:: Required action ::
Extract, exactly as written, each line from the start of the records below to the line containing "- **D3.js**: Library", both ends included; drop the pictures.
Records to use: Begin
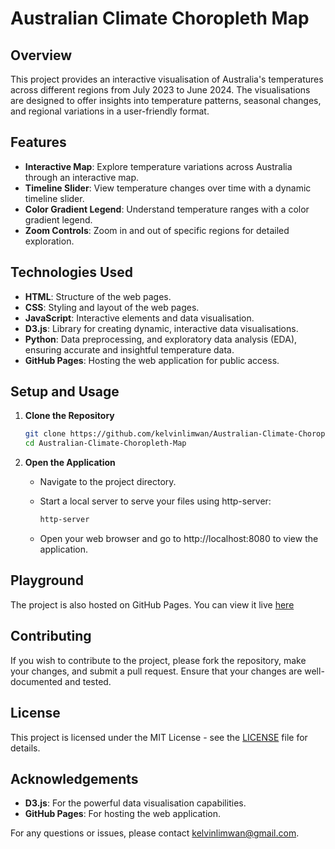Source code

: # Australian Climate Choropleth Map

## Overview

This project provides an interactive visualisation of Australia's temperatures across different regions from July 2023 to June 2024. The visualisations are designed to offer insights into temperature patterns, seasonal changes, and regional variations in a user-friendly format.

## Features

- **Interactive Map**: Explore temperature variations across Australia through an interactive map.
- **Timeline Slider**: View temperature changes over time with a dynamic timeline slider.
- **Color Gradient Legend**: Understand temperature ranges with a color gradient legend.
- **Zoom Controls**: Zoom in and out of specific regions for detailed exploration.

## Technologies Used

- **HTML**: Structure of the web pages.
- **CSS**: Styling and layout of the web pages.
- **JavaScript**: Interactive elements and data visualisation.
- **D3.js**: Library for creating dynamic, interactive data visualisations.
- **Python**: Data preprocessing, and exploratory data analysis (EDA), ensuring accurate and insightful temperature data.
- **GitHub Pages**: Hosting the web application for public access.

## Setup and Usage

1. **Clone the Repository**

   ```bash
   git clone https://github.com/kelvinlimwan/Australian-Climate-Choropleth-Map.git
   cd Australian-Climate-Choropleth-Map
   ```

2. **Open the Application**

   - Navigate to the project directory.
   - Start a local server to serve your files using http-server:

     ```bash
     http-server
     ```

   - Open your web browser and go to http://localhost:8080 to view the application.

## Playground

The project is also hosted on GitHub Pages. You can view it live [here](https://kelvinlimwan.github.io/Australian-Climate-Choropleth-Map/)

## Contributing

If you wish to contribute to the project, please fork the repository, make your changes, and submit a pull request. Ensure that your changes are well-documented and tested.

## License

This project is licensed under the MIT License - see the [LICENSE](LICENSE.txt) file for details.

## Acknowledgements

- **D3.js**: For the powerful data visualisation capabilities.
- **GitHub Pages**: For hosting the web application.

For any questions or issues, please contact kelvinlimwan@gmail.com.
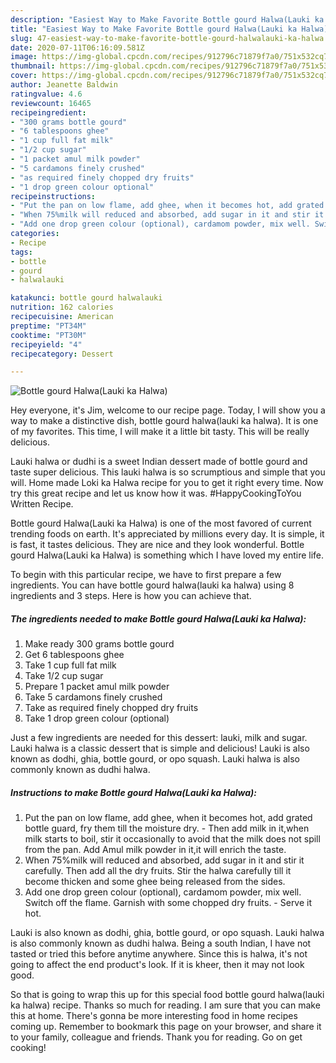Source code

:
 ```yaml
---
description: "Easiest Way to Make Favorite Bottle gourd Halwa(Lauki ka Halwa)"
title: "Easiest Way to Make Favorite Bottle gourd Halwa(Lauki ka Halwa)"
slug: 47-easiest-way-to-make-favorite-bottle-gourd-halwalauki-ka-halwa
date: 2020-07-11T06:16:09.581Z
image: https://img-global.cpcdn.com/recipes/912796c71879f7a0/751x532cq70/bottle-gourd-halwalauki-ka-halwa-recipe-main-photo.jpg
thumbnail: https://img-global.cpcdn.com/recipes/912796c71879f7a0/751x532cq70/bottle-gourd-halwalauki-ka-halwa-recipe-main-photo.jpg
cover: https://img-global.cpcdn.com/recipes/912796c71879f7a0/751x532cq70/bottle-gourd-halwalauki-ka-halwa-recipe-main-photo.jpg
author: Jeanette Baldwin
ratingvalue: 4.6
reviewcount: 16465
recipeingredient:
- "300 grams bottle gourd"
- "6 tablespoons ghee"
- "1 cup full fat milk"
- "1/2 cup sugar"
- "1 packet amul milk powder"
- "5 cardamons finely crushed"
- "as required finely chopped dry fruits"
- "1 drop green colour optional"
recipeinstructions:
- "Put the pan on low flame, add ghee, when it becomes hot, add grated bottle guard, fry them till the moisture dry.   Then add milk in it,when milk starts to boil, stir it occasionally to avoid that the milk does not spill from the pan. Add Amul milk powder in it,it will enrich the taste."
- "When 75%milk will reduced and absorbed, add sugar in it and stir it carefully. Then add all the dry fruits. Stir the halwa carefully till it become thicken and some ghee being released from the sides."
- "Add one drop green colour (optional), cardamom powder, mix well. Switch off the flame. Garnish with some chopped dry fruits.   Serve it hot."
categories:
- Recipe
tags:
- bottle
- gourd
- halwalauki

katakunci: bottle gourd halwalauki 
nutrition: 162 calories
recipecuisine: American
preptime: "PT34M"
cooktime: "PT30M"
recipeyield: "4"
recipecategory: Dessert

---
```



![Bottle gourd Halwa(Lauki ka Halwa)](https://img-global.cpcdn.com/recipes/912796c71879f7a0/751x532cq70/bottle-gourd-halwalauki-ka-halwa-recipe-main-photo.jpg)

Hey everyone, it's Jim, welcome to our recipe page. Today, I will show you a way to make a distinctive dish, bottle gourd halwa(lauki ka halwa). It is one of my favorites. This time, I will make it a little bit tasty. This will be really delicious.

Lauki halwa or dudhi is a sweet Indian dessert made of bottle gourd and taste super delicious. This lauki halwa is so scrumptious and simple that you will. Home made Loki ka Halwa recipe for you to get it right every time. Now try this great recipe and let us know how it was. #HappyCookingToYou Written Recipe.

Bottle gourd Halwa(Lauki ka Halwa) is one of the most favored of current trending foods on earth. It's appreciated by millions every day. It is simple, it is fast, it tastes delicious. They are nice and they look wonderful. Bottle gourd Halwa(Lauki ka Halwa) is something which I have loved my entire life.


To begin with this particular recipe, we have to first prepare a few ingredients. You can have bottle gourd halwa(lauki ka halwa) using 8 ingredients and 3 steps. Here is how you can achieve that.

<!--inarticleads1-->

##### The ingredients needed to make Bottle gourd Halwa(Lauki ka Halwa):

1. Make ready 300 grams bottle gourd
1. Get 6 tablespoons ghee
1. Take 1 cup full fat milk
1. Take 1/2 cup sugar
1. Prepare 1 packet amul milk powder
1. Take 5 cardamons finely crushed
1. Take as required finely chopped dry fruits
1. Take 1 drop green colour (optional)


Just a few ingredients are needed for this dessert: lauki, milk and sugar. Lauki halwa is a classic dessert that is simple and delicious! Lauki is also known as dodhi, ghia, bottle gourd, or opo squash. Lauki halwa is also commonly known as dudhi halwa. 

<!--inarticleads2-->

##### Instructions to make Bottle gourd Halwa(Lauki ka Halwa):

1. Put the pan on low flame, add ghee, when it becomes hot, add grated bottle guard, fry them till the moisture dry.  -  Then add milk in it,when milk starts to boil, stir it occasionally to avoid that the milk does not spill from the pan. Add Amul milk powder in it,it will enrich the taste.
1. When 75%milk will reduced and absorbed, add sugar in it and stir it carefully. Then add all the dry fruits. Stir the halwa carefully till it become thicken and some ghee being released from the sides.
1. Add one drop green colour (optional), cardamom powder, mix well. Switch off the flame. Garnish with some chopped dry fruits.  -  Serve it hot.


Lauki is also known as dodhi, ghia, bottle gourd, or opo squash. Lauki halwa is also commonly known as dudhi halwa. Being a south Indian, I have not tasted or tried this before anytime anywhere. Since this is halwa, it&#39;s not going to affect the end product&#39;s look. If it is kheer, then it may not look good. 

So that is going to wrap this up for this special food bottle gourd halwa(lauki ka halwa) recipe. Thanks so much for reading. I am sure that you can make this at home. There's gonna be more interesting food in home recipes coming up. Remember to bookmark this page on your browser, and share it to your family, colleague and friends. Thank you for reading. Go on get cooking!
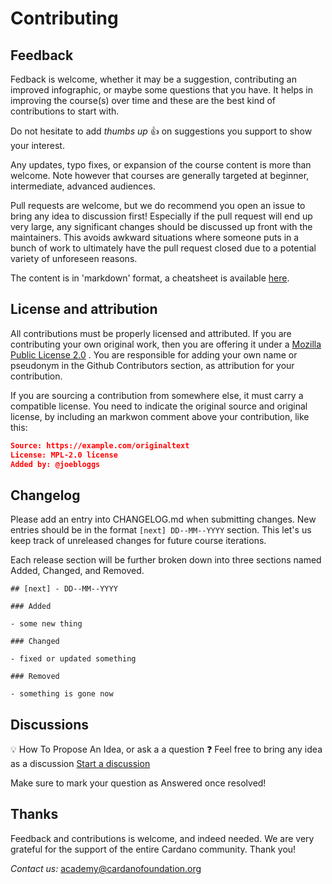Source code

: # Contributing

## Feedback

Fedback is welcome, whether it may be a suggestion, contributing an improved infographic, or maybe some questions that you have. It helps in improving the course(s) over time and these are the best kind of contributions to start with.

Do not hesitate to add *thumbs up* 👍 on suggestions you support to show your interest.

Any updates, typo fixes, or expansion of the course content is more than welcome. Note however that courses are generally targeted at beginner, intermediate, advanced audiences.

Pull requests are welcome, but we do recommend you open an issue to bring any idea to discussion first! Especially if the pull request will end up very large, any significant changes should be discussed up front with the maintainers. This avoids awkward situations where someone puts in a bunch of work to ultimately have the pull request closed due to a potential variety of unforeseen reasons.

The content is in 'markdown' format, a cheatsheet is available [here](https://www.markdownguide.org/cheat-sheet/).


## License and attribution

All contributions must be properly licensed and attributed. If you are contributing your own original work, then you are offering it under a [Mozilla Public License 2.0](https://github.com/cardano-foundation/cardano-academy/blob/main/LICENSE) . You are responsible for adding your own name or pseudonym in the Github Contributors section, as attribution for your contribution.

If you are sourcing a contribution from somewhere else, it must carry a compatible license. You need to indicate the original source and original license, by including an markwon comment above your contribution, like this:

```json
Source: https://example.com/originaltext
License: MPL-2.0 license
Added by: @joebloggs
```

## Changelog

Please add an entry into CHANGELOG.md when submitting changes. New entries should be in the format `[next] DD--MM--YYYY` section. This let's us keep track of unreleased changes for future course iterations. 

Each release section will be further broken down into three sections named Added, Changed, and Removed. 

```
## [next] - DD--MM--YYYY

### Added

- some new thing

### Changed

- fixed or updated something

### Removed

- something is gone now
```

## Discussions

💡 How To Propose An Idea, or ask a a question ❓
Feel free to bring any idea as a discussion [Start a discussion](https://github.com/cardano-foundation/cardano-academy/discussions/new/choose)

Make sure to mark your question as Answered once resolved!

## Thanks
Feedback and contributions is welcome, and indeed needed. We are very grateful for the support of the entire Cardano community. Thank you!

*Contact us:* <academy@cardanofoundation.org>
Records to use: End
:: Response to this exercise ::
Source code

: # Australian Climate Choropleth Map

## Overview

This project provides an interactive visualisation of Australia's temperatures across different regions from July 2023 to June 2024. The visualisations are designed to offer insights into temperature patterns, seasonal changes, and regional variations in a user-friendly format.

## Features

- **Interactive Map**: Explore temperature variations across Australia through an interactive map.
- **Timeline Slider**: View temperature changes over time with a dynamic timeline slider.
- **Color Gradient Legend**: Understand temperature ranges with a color gradient legend.
- **Zoom Controls**: Zoom in and out of specific regions for detailed exploration.

## Technologies Used

- **HTML**: Structure of the web pages.
- **CSS**: Styling and layout of the web pages.
- **JavaScript**: Interactive elements and data visualisation.
- **D3.js**: Library for creating dynamic, interactive data visualisations.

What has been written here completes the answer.